Feelings of fulfillment that it was at last in my hot little hands were mixed with the dread in knowing that once I finished reading the last page, it would really be the last: the last book, the final chapter. Harry Potter is done, kaput, no more, goodbye. Those feelings quickly diminished, and there I was, a grown woman jumping up and down in my pajamas like a 9-year-old on Christmas morning. Most certainly, there are millions of adults who would frown upon such behavior, or who simply don't understand why an intelligent woman in her right mind would indulge in such frivolous silliness. There are, however, just as many, or as I suspect, millions more wizard-wannabes equally caught up in Harry's spell. His beloved world, printed in 63 languages, has had enormous commercial success, which perhaps contributes to the criticism and judgment by more "mature" (read: snooty) readers. But to those who don't understand, I ask simply, what is wrong with feeling 9 years old again? What is wrong with indulging your imagination? Loving Harry Potter does not make one daft or immature or poor judges of literature. It makes imaginative daydreamers who can immerse themselves in magical worlds and love every printed word.

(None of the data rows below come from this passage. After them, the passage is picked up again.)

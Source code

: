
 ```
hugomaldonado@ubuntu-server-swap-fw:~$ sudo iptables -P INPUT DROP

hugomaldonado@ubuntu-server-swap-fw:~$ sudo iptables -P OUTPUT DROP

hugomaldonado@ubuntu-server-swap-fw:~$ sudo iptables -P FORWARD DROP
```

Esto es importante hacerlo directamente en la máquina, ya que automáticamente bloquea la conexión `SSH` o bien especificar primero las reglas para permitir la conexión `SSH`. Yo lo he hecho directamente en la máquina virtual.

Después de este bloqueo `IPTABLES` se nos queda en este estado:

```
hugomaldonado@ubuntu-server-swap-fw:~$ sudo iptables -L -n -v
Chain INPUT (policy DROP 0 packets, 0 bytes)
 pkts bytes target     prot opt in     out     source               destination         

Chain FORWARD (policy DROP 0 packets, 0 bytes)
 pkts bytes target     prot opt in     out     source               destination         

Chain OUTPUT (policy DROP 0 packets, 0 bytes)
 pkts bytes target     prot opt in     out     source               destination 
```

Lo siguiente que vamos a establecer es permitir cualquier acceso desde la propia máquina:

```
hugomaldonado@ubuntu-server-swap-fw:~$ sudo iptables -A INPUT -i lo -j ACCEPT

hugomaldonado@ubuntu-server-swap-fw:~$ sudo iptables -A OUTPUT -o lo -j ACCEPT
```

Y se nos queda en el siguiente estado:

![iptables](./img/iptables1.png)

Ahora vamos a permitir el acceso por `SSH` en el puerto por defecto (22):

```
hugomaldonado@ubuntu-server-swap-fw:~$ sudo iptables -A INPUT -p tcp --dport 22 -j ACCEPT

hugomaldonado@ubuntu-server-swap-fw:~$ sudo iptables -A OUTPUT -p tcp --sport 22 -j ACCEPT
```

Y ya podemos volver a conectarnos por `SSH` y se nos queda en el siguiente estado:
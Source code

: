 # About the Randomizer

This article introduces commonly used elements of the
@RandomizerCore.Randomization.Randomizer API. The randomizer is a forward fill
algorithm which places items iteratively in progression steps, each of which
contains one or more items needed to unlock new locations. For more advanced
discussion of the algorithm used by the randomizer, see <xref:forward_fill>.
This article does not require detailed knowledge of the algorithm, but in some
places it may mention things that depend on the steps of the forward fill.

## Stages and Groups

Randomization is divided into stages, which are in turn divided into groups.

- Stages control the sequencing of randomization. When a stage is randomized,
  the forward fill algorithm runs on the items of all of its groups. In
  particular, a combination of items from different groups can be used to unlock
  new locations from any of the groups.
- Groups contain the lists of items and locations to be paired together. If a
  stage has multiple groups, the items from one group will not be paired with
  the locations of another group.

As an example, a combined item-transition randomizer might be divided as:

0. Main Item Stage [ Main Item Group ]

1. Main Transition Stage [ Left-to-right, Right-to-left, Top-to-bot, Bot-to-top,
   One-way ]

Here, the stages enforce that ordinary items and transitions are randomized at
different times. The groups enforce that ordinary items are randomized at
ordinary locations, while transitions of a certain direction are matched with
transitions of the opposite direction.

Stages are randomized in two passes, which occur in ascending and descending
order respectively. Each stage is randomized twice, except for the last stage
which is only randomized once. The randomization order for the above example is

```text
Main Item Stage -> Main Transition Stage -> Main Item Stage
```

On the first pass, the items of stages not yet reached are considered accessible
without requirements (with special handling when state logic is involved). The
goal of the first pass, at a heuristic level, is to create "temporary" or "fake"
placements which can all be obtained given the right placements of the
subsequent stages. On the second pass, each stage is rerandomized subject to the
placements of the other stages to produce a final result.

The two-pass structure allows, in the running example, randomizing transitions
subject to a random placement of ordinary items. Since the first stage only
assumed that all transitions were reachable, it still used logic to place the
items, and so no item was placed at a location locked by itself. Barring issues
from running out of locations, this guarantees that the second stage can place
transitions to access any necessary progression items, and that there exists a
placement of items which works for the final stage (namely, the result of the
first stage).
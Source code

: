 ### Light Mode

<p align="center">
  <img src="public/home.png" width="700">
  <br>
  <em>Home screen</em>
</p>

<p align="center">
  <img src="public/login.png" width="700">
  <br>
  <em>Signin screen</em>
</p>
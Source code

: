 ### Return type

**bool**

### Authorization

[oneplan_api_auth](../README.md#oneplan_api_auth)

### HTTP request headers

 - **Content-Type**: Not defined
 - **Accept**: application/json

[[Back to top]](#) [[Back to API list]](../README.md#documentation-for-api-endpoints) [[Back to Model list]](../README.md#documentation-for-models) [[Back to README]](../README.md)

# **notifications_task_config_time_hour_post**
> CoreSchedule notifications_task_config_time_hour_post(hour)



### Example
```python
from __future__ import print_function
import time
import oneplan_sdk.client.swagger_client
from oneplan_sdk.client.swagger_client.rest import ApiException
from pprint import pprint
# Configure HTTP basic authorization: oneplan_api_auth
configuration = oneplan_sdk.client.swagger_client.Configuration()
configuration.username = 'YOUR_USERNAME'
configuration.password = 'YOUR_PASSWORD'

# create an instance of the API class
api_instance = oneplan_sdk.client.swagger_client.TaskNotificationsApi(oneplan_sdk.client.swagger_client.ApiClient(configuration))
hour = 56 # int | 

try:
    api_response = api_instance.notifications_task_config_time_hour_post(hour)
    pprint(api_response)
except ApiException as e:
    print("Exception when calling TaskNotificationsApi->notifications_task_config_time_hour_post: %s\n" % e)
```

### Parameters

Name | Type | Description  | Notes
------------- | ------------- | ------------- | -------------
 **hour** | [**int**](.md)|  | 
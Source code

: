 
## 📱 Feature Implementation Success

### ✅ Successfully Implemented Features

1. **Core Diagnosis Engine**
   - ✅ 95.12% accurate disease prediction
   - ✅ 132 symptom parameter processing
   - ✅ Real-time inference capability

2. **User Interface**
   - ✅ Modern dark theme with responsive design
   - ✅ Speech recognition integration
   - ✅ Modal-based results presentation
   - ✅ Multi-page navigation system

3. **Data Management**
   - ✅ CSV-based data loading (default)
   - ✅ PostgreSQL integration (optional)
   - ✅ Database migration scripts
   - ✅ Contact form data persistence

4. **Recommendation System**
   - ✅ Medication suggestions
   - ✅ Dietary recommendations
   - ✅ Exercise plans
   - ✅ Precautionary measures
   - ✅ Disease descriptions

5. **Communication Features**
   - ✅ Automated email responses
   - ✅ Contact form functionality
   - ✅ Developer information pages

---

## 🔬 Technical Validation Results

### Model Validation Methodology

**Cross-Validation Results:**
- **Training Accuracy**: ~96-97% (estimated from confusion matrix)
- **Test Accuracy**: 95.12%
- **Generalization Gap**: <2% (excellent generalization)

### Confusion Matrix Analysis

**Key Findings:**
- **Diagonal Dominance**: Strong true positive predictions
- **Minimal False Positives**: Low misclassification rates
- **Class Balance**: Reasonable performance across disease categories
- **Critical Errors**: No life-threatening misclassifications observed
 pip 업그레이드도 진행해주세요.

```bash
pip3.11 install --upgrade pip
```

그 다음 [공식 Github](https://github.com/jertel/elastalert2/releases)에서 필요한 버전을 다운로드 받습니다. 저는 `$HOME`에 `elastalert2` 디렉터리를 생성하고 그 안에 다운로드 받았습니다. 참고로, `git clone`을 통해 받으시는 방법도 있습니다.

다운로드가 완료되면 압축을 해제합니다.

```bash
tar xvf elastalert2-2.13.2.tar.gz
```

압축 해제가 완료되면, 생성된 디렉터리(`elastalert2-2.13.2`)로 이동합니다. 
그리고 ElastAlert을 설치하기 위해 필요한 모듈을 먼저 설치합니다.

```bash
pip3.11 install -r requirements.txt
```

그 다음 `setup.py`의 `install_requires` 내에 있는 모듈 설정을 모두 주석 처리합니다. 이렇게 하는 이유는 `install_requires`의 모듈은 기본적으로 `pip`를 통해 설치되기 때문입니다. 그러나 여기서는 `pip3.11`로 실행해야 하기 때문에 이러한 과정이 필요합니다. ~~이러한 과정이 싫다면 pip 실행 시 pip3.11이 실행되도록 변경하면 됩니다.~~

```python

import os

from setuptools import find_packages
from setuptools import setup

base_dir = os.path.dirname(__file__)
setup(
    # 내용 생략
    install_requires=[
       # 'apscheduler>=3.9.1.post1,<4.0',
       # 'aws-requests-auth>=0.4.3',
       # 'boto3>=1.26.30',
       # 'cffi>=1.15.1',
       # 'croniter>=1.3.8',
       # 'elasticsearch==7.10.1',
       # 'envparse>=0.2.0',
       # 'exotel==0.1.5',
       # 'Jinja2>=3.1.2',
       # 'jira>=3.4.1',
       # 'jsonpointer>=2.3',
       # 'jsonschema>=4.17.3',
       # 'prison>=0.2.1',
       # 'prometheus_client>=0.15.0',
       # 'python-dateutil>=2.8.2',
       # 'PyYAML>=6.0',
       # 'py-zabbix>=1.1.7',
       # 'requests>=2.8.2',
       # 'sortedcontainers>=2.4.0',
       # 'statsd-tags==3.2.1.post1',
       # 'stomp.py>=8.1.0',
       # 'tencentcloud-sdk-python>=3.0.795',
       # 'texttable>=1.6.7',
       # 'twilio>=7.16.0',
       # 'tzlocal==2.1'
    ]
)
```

Much speculation circulated about the content of the final book. The final words were leaked, the death toll counted. And now, after its release, the world knows that all the speculation and rumors were a bunch of hooey. Two deaths? Woe is me to reveal there are more deaths than you can count on both hands. Do people close to Harry die? Of course. Does Voldemort kill Harry? I won't say. But I will tell you, all is revealed, and you will need Kleenex. You will read with a heavy heart, at times your heart stopping altogether during some rather intense sequences and climaxes.
What Rowling has successfully done in her final installment is more than just tie up loose ends. She has transformed Harry from a schoolboy into a full-grown epic hero. Sure, some of the text does dribble on in the droning style Rowling is well-known for using. None but true diehards will read every word of every paragraph because some passages do become a bit of a bore. But is the book a fitting, successful finale? Absolutely, and then some. Rowling pulls out all the stops in Deathly Hallows. She turns from storyteller to genius master writer. The suspense is white-knuckle riveting, and the twists and turns shocking and unbelievable. Forget all you thought you knew, because the truths revealed are nothing you would have guessed. That being said, it must also be revealed that while the suspense is gritty and darker than any previous installments in the series, the epilogue that ties everything up is a bit on the saccharin side. After having terrifically strong dramatic plot development, Rowling turns a bit soft and squishy at the end. Of course, it is a children's book, but did it have to have a Hollywood ending? Certainly, most fans will be celebrating the end like it's the Quidditch World Cup, but for me, I would have liked the ending to retain a bit of that dark, dangerous edge. Having said that, I'll have to flip back again to assert that 99.9 percent of me absolutely loved it. I am, after all, and always will be, truly mad about Harry.